*WHAT THE TASK REQUIRES*: Match on the string "double" in the entries below and return every matching line.

===== EXCERPTED DATA

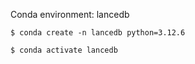 Conda environment: lancedb

```
$ conda create -n lancedb python=3.12.6
```

```
$ conda activate lancedb
```
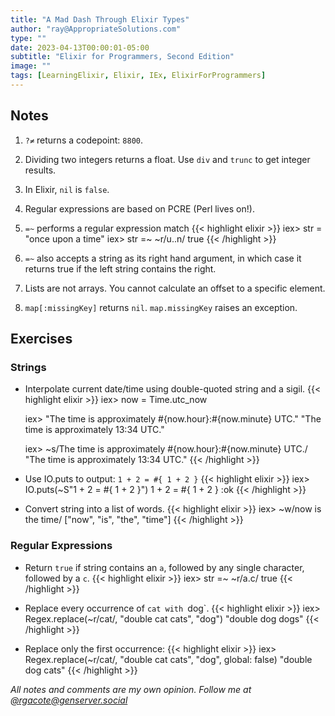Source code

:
 ```yaml
---
title: "A Mad Dash Through Elixir Types"
author: "ray@AppropriateSolutions.com"
type: ""
date: 2023-04-13T00:00:01-05:00
subtitle: "Elixir for Programmers, Second Edition"
image: ""
tags: [LearningElixir, Elixir, IEx, ElixirForProgrammers]
---
```


## Notes

1. `?≠` returns  a codepoint: `8800`.

1. Dividing two integers returns a float. Use `div` and `trunc` to get integer results.

1. In Elixir, `nil` is `false`.

1. Regular expressions are based on PCRE (Perl lives on!).

1. `=~` performs a regular expression match
   {{< highlight elixir >}}
   iex> str = "once upon a time"
   iex> str =~ ~r/u..n/
   true
   {{< /highlight >}}

1. `=~` also accepts a string as its right hand argument,
   in which case it returns true if the left string contains the right.

1. Lists are not arrays. You cannot calculate an offset to a specific element.

1. `map[:missingKey]` returns `nil`. `map.missingKey` raises an exception.

<!--more-->

## Exercises

### Strings
* Interpolate current date/time using double-quoted string and a sigil.
  {{< highlight elixir >}}
  iex> now = Time.utc_now

  iex> "The time is approximately #{now.hour}:#{now.minute} UTC."
  "The time is approximately 13:34 UTC."

  iex> ~s/The time is approximately #{now.hour}:#{now.minute} UTC./
  "The time is approximately 13:34 UTC."
  {{< /highlight >}}

* Use IO.puts to output: `1 + 2 = #{ 1 + 2 }`
  {{< highlight elixir >}}
  iex> IO.puts(~S"1 + 2 = #{ 1 + 2 }")
  1 + 2 = #{ 1 + 2 }
  :ok
  {{< /highlight >}}

* Convert string into a list of words.
    {{< highlight elixir >}}
    iex> ~w/now is the time/
    ["now", "is", "the", "time"]
    {{< /highlight >}}

### Regular Expressions
* Return `true` if string contains an `a`, followed by any single character, followed by a `c`.
    {{< highlight elixir >}}
    iex> str =~ ~r/a.c/
    true
    {{< /highlight >}}

* Replace every occurrence of `cat with `dog`.
    {{< highlight elixir >}}
    iex>  Regex.replace(~r/cat/, "double cat cats", "dog")
    "double dog dogs"
    {{< /highlight >}}

* Replace only the first occurrence:
    {{< highlight elixir >}}
    iex>  Regex.replace(~r/cat/, "double cat cats", "dog", global: false)
    "double dog cats"
    {{< /highlight >}}



_All notes and comments are my own opinion. Follow me at [@rgacote@genserver.social](https://genserver.social/rgacote)_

==========

*EXERCISE OUTPUT*:
* Interpolate current date/time using double-quoted string and a sigil.
    iex>  Regex.replace(~r/cat/, "double cat cats", "dog")
    "double dog dogs"
    iex>  Regex.replace(~r/cat/, "double cat cats", "dog", global: false)
    "double dog cats"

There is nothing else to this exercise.